Exercise prompt
Within the listing below, filter for "ability" and copy every matching line.
※
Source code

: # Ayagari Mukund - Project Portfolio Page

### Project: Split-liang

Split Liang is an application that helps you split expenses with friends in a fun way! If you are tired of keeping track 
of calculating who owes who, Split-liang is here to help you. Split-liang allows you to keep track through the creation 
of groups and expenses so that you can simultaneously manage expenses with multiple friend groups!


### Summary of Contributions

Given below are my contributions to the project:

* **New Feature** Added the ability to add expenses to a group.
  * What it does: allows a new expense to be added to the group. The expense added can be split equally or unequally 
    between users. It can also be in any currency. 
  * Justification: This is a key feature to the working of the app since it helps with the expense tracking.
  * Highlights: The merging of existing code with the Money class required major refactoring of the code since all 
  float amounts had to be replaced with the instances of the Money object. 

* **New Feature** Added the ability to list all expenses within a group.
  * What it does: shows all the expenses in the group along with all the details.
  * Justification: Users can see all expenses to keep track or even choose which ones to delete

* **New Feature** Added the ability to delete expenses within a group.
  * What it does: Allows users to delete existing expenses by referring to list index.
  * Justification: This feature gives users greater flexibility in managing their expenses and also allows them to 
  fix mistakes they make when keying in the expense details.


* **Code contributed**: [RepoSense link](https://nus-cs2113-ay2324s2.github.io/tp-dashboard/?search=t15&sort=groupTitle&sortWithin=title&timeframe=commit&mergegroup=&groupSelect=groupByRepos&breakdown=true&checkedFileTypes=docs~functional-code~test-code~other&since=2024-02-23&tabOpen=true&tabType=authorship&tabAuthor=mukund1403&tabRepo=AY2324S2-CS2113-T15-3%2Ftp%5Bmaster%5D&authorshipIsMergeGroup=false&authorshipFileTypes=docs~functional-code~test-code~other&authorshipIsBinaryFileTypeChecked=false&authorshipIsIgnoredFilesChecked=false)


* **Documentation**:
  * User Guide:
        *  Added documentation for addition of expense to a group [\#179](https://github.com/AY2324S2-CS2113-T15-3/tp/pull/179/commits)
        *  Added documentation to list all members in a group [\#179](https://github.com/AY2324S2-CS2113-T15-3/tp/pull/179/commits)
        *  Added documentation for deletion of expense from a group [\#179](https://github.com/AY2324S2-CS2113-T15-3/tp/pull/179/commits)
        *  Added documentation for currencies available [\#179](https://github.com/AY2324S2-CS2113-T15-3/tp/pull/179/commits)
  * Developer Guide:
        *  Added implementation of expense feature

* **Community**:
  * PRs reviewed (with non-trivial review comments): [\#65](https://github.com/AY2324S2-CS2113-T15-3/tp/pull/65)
※
Result for this exercise
* **New Feature** Added the ability to add expenses to a group.
* **New Feature** Added the ability to list all expenses within a group.
* **New Feature** Added the ability to delete expenses within a group.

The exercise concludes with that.